Thursday, October 7, 2010

Chorizo en Sidra

Chorizo en Sidra in Madrid, Spain at a lovely little tapas place
The BF's favorite dish!

Spanish Chorizo is very different from Mexican Chorizo. While I like both of them very much, I don't think you can substitute Mexican for Spanish Chorizo and get anything of Spanish dish. 

Spanish Chorizo has such a distinct taste and mouth feel... that I wouldn't want to substitute.  But, if you cannot find it and do not wish to order online,   Cooks Thesaurus suggests kielbasa, pepperoni,linguisa (hotter) or other dry-cured pork sausage as substitutions... and you can have a go with it if you want.  Just note, they say you can sub mexican chorizo as well, and I can tell you that would not work at all for this recipe.
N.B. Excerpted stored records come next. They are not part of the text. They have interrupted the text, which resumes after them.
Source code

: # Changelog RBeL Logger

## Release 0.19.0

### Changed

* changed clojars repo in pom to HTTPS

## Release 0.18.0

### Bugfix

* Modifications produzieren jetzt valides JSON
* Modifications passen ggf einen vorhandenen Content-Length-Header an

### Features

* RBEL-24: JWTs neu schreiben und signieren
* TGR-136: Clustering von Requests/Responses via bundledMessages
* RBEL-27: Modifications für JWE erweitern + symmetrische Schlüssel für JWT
So what are the differences between Spanish and Mexican Chorizo?

Spanish Chorizo:
  • lower fat content
  • more finely ground
  • deep red in color because they contain pimentón (Spanish smoked paprika)
  • seasoned with sweet paprika and garlic
  • cured, rather hard like pepperoni or salami
Mexican Chorizo:
  • higher fat content, chunkier ground
  • seasoned with chili peppers and vinegar
  • not cured, more like breakfast sausages in consistency

Chorizo en Sidra

Chorizo in Cider 

  • 3 teaspoons butter or ghee
  • 1 small onion, finely chopped
  • 1 1/2 teaspoon sweet paprika or pimenton (if you can get it)
  • 1/4 cup chicken stock
  • 1 bay leaf
  • 2 chorizo, sliced diagonally (I do thin slices, since it cooks faster and the cider melds into the meat better but you can do as you wish)
  • 2 teaspoons sherry vinegar or 1 teaspoon red wine vinegar
  • 2 teaspoons chopped flat-leaf parsley
Heat the butter in a saucepan over low heat, add onion and cook until translucent.  Add paprika and cook for a minute.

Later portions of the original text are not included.